Biomarkers in Neuropsychiatry

Pub Date : 2025-03-04 DOI: 10.1016/j.bionps.2025.100124

Kevin D. Gaitonde , Henry A. Nasrallah

First-line treatments for major depressive disorder include medication and cognitive behavioral therapy. While effective, pharmacotherapy often takes time to start demonstrating efficacy in symptomatic improvement and may be accompanied by adverse effects, indicating an ongoing need for new therapeutic approaches.

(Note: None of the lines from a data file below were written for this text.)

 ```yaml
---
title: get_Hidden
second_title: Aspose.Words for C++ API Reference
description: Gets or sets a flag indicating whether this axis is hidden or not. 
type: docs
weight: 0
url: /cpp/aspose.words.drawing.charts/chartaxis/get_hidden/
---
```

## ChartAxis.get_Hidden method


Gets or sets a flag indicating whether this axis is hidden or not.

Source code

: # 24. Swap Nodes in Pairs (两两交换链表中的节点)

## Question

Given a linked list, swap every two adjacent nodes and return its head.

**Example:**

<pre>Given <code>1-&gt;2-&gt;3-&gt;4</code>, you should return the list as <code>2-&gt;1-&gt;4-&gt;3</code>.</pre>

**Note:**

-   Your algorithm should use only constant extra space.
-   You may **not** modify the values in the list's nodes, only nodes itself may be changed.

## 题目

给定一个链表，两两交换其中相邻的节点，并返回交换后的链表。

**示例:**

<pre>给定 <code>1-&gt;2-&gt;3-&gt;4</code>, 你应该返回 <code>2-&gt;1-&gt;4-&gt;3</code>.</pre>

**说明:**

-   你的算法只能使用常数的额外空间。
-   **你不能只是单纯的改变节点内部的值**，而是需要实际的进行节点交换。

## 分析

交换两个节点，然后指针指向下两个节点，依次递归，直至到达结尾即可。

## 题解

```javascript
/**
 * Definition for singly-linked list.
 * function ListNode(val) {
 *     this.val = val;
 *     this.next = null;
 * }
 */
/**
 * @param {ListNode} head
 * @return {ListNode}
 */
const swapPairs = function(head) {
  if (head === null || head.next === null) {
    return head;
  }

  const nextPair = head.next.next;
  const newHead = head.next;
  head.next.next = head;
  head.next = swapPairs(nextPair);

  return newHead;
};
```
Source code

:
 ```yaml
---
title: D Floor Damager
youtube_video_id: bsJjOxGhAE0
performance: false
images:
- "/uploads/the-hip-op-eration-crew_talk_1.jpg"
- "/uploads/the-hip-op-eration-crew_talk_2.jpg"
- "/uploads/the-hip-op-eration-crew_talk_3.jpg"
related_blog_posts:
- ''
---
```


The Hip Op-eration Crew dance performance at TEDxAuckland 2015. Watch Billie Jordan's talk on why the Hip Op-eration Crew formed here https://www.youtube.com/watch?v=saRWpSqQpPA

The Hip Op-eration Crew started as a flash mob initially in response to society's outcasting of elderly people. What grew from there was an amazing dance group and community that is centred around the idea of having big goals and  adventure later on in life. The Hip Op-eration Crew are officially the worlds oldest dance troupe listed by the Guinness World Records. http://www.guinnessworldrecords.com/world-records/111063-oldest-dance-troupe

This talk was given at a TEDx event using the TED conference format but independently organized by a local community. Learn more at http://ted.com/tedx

A recently emerging somatic antidepressant intervention is whole-body hyperthermia, in which subjects are temporarily exposed to heat and then allowed to cool down. Recent studies employing hyperthermia-based strategies appear to show mood improvements both immediately and several weeks after the conclusion of treatment. However, published studies are often limited by their sample sizes and by their selection criteria. In this article, we review the literature on this novel approach and propose ideas regarding the possible physiological basis of this novel intervention and how it may be used in the future as adjunctive therapy with the current standard of care.

重度抑郁症的一线治疗包括药物治疗和认知行为治疗。药物治疗虽然有效，但往往需要一段时间才能开始显示对症状改善的疗效，并可能伴有不良反应，这表明需要持续寻找新的治疗方法。最近出现的一种身体抗抑郁干预是全身热疗，在这种治疗中，受试者暂时暴露在高温下，然后让其降温。最近的研究采用了基于热疗的策略，似乎显示了情绪的立即改善和治疗结束后的几周。然而，已发表的研究往往受到样本量和选择标准的限制。在这篇文章中，我们回顾了关于这种新方法的文献，并就这种新干预的可能生理基础提出了一些想法，以及它如何在未来作为辅助治疗与当前的护理标准一起使用。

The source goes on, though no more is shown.